YOUR OBJECTIVE: Start at the line holding "- **Документация**". Write out that line and each one after it to the end of the data, unchanged.

PROVIDED INFORMATION:
# # # # #
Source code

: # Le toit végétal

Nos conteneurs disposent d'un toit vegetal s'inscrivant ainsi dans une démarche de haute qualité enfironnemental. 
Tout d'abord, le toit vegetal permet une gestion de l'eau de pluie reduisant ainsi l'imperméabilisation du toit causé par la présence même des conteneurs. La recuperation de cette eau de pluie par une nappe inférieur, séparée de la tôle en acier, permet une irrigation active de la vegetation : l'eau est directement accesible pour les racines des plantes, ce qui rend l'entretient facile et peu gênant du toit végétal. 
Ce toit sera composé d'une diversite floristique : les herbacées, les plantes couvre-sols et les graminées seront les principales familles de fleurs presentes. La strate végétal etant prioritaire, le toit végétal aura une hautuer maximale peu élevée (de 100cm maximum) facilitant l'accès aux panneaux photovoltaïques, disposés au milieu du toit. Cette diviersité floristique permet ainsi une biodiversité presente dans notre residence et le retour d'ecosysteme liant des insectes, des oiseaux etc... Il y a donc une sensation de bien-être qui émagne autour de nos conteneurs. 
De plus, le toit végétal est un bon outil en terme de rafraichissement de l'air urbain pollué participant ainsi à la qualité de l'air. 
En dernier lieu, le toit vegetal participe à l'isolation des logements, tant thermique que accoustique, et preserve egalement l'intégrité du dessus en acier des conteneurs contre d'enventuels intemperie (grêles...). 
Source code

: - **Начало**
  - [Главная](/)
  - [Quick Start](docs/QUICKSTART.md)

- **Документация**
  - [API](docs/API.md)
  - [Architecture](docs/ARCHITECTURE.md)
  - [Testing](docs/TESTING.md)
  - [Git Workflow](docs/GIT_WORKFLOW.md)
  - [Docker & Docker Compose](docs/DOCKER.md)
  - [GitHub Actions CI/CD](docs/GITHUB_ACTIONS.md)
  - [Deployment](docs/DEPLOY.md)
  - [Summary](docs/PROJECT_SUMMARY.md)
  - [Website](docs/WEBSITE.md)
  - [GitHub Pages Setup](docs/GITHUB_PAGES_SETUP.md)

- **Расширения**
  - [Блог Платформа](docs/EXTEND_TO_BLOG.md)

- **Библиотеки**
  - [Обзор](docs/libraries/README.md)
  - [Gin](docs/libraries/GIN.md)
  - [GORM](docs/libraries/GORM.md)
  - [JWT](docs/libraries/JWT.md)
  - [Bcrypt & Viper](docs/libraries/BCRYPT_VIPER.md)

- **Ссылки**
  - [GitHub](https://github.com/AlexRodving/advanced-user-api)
# # # # #
RESPONSE AREA:
- **Документация**
  - [API](docs/API.md)
  - [Architecture](docs/ARCHITECTURE.md)
  - [Testing](docs/TESTING.md)
  - [Git Workflow](docs/GIT_WORKFLOW.md)
  - [Docker & Docker Compose](docs/DOCKER.md)
  - [GitHub Actions CI/CD](docs/GITHUB_ACTIONS.md)
  - [Deployment](docs/DEPLOY.md)
  - [Summary](docs/PROJECT_SUMMARY.md)
  - [Website](docs/WEBSITE.md)
  - [GitHub Pages Setup](docs/GITHUB_PAGES_SETUP.md)

- **Расширения**
  - [Блог Платформа](docs/EXTEND_TO_BLOG.md)

- **Библиотеки**
  - [Обзор](docs/libraries/README.md)
  - [Gin](docs/libraries/GIN.md)
  - [GORM](docs/libraries/GORM.md)
  - [JWT](docs/libraries/JWT.md)
  - [Bcrypt & Viper](docs/libraries/BCRYPT_VIPER.md)

- **Ссылки**
  - [GitHub](https://github.com/AlexRodving/advanced-user-api)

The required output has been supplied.